▸ WHAT YOU NEED TO DO: When you reach the line containing "### 1. 초기 구현", repeat it and every line after it exactly, stopping only at the end of the listing.

▸ GIVEN DATA:

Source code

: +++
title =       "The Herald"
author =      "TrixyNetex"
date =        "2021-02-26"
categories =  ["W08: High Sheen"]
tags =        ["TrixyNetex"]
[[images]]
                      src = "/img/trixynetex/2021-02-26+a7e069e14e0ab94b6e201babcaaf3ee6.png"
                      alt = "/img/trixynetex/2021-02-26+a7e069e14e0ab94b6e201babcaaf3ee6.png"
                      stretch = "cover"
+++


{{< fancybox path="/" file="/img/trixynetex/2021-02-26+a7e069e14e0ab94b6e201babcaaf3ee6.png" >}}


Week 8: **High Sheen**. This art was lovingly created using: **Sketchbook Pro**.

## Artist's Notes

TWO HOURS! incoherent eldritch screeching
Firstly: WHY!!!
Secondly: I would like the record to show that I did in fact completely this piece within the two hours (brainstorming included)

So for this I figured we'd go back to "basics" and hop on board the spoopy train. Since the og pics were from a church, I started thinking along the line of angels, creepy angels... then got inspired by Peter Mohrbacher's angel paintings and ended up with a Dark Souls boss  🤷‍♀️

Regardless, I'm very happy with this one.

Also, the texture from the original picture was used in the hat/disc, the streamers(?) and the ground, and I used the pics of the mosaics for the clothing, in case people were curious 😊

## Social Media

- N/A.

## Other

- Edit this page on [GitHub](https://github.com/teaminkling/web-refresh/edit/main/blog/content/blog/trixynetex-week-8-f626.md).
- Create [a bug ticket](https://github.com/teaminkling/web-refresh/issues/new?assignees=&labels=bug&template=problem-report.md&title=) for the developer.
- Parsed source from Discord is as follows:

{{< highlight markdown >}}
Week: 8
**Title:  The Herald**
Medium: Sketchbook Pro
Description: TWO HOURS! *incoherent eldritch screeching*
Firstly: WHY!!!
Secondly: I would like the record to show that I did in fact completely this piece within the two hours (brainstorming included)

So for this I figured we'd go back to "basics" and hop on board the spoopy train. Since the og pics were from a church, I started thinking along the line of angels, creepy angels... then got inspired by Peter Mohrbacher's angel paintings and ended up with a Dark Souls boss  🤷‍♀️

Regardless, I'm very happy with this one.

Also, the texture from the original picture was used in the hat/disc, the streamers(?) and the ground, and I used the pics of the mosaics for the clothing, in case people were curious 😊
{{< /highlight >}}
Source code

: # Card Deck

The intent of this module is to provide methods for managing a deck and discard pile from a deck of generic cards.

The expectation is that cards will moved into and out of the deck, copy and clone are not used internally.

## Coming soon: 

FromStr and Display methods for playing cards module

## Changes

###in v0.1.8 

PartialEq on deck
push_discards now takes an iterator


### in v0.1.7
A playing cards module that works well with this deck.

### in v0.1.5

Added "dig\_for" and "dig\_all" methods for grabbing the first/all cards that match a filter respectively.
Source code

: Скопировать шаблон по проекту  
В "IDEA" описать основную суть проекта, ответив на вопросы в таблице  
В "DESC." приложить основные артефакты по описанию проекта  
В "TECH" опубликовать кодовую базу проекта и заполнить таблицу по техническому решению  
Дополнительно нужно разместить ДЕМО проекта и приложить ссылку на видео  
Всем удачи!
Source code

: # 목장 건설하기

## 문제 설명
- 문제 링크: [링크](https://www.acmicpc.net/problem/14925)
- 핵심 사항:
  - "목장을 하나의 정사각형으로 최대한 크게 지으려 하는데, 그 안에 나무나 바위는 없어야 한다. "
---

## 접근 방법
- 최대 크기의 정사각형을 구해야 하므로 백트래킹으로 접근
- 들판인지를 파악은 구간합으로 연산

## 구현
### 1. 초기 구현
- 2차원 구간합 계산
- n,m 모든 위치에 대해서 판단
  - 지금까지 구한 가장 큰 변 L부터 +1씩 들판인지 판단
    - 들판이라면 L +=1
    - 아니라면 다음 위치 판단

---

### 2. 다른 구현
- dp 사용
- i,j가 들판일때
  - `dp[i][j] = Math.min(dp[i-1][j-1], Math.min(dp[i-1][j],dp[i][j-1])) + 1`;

▸ COMPLETED TASK:
### 1. 초기 구현
- 2차원 구간합 계산
- n,m 모든 위치에 대해서 판단
  - 지금까지 구한 가장 큰 변 L부터 +1씩 들판인지 판단
    - 들판이라면 L +=1
    - 아니라면 다음 위치 판단

---

### 2. 다른 구현
- dp 사용
- i,j가 들판일때
  - `dp[i][j] = Math.min(dp[i-1][j-1], Math.min(dp[i-1][j],dp[i][j-1])) + 1`;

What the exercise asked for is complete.